### Exercise goal
From the data below, repeat everything exactly except the images.

### Given information
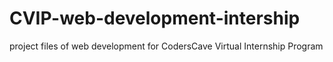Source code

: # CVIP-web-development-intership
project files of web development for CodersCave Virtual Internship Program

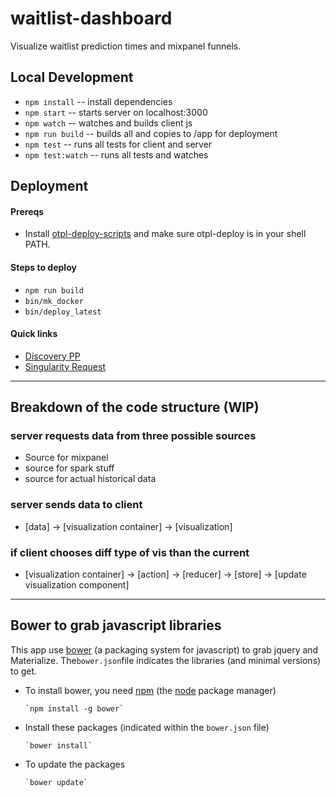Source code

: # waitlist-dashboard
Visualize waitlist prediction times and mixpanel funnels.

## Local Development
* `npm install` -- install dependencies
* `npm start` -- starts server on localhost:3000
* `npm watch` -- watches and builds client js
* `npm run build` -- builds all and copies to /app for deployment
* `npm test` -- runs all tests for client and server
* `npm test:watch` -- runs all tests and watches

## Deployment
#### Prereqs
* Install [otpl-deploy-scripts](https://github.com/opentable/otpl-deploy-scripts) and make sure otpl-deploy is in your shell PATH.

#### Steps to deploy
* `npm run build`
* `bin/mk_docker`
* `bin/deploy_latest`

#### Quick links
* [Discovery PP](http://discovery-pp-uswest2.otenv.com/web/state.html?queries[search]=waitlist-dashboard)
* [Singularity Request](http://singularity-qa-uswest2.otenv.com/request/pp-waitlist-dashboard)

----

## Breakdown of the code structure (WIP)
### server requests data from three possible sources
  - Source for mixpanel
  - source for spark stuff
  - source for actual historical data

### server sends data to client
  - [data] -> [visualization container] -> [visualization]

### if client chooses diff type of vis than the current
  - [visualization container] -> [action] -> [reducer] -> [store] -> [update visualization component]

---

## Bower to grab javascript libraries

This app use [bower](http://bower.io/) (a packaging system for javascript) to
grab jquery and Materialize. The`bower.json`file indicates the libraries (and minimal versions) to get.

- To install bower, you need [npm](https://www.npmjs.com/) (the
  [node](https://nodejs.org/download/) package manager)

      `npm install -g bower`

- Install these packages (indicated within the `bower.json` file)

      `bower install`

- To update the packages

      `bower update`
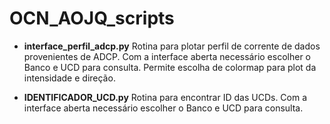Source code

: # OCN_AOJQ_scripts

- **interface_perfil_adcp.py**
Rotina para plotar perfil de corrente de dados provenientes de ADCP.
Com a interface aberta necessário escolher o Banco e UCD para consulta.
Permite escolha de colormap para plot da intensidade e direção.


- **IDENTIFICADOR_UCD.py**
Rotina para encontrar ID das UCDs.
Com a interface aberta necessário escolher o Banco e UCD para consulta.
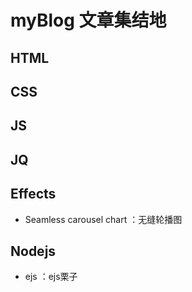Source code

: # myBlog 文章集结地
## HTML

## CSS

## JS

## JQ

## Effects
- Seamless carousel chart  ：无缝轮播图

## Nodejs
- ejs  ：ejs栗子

### Answer box
Source code

: # CVIP-web-development-intership
project files of web development for CodersCave Virtual Internship Program

Source code

: # waitlist-dashboard
Visualize waitlist prediction times and mixpanel funnels.

## Local Development
* `npm install` -- install dependencies
* `npm start` -- starts server on localhost:3000
* `npm watch` -- watches and builds client js
* `npm run build` -- builds all and copies to /app for deployment
* `npm test` -- runs all tests for client and server
* `npm test:watch` -- runs all tests and watches

## Deployment
#### Prereqs
* Install [otpl-deploy-scripts](https://github.com/opentable/otpl-deploy-scripts) and make sure otpl-deploy is in your shell PATH.

#### Steps to deploy
* `npm run build`
* `bin/mk_docker`
* `bin/deploy_latest`

#### Quick links
* [Discovery PP](http://discovery-pp-uswest2.otenv.com/web/state.html?queries[search]=waitlist-dashboard)
* [Singularity Request](http://singularity-qa-uswest2.otenv.com/request/pp-waitlist-dashboard)

----

## Breakdown of the code structure (WIP)
### server requests data from three possible sources
  - Source for mixpanel
  - source for spark stuff
  - source for actual historical data

### server sends data to client
  - [data] -> [visualization container] -> [visualization]

### if client chooses diff type of vis than the current
  - [visualization container] -> [action] -> [reducer] -> [store] -> [update visualization component]

---

## Bower to grab javascript libraries

This app use [bower](http://bower.io/) (a packaging system for javascript) to
grab jquery and Materialize. The`bower.json`file indicates the libraries (and minimal versions) to get.

- To install bower, you need [npm](https://www.npmjs.com/) (the
  [node](https://nodejs.org/download/) package manager)

      `npm install -g bower`

- Install these packages (indicated within the `bower.json` file)

      `bower install`

- To update the packages

      `bower update`
Source code

: # OCN_AOJQ_scripts

- **interface_perfil_adcp.py**
Rotina para plotar perfil de corrente de dados provenientes de ADCP.
Com a interface aberta necessário escolher o Banco e UCD para consulta.
Permite escolha de colormap para plot da intensidade e direção.


- **IDENTIFICADOR_UCD.py**
Rotina para encontrar ID das UCDs.
Com a interface aberta necessário escolher o Banco e UCD para consulta.
Source code

: # myBlog 文章集结地
## HTML

## CSS

## JS

## JQ

## Effects
- Seamless carousel chart  ：无缝轮播图

## Nodejs
- ejs  ：ejs栗子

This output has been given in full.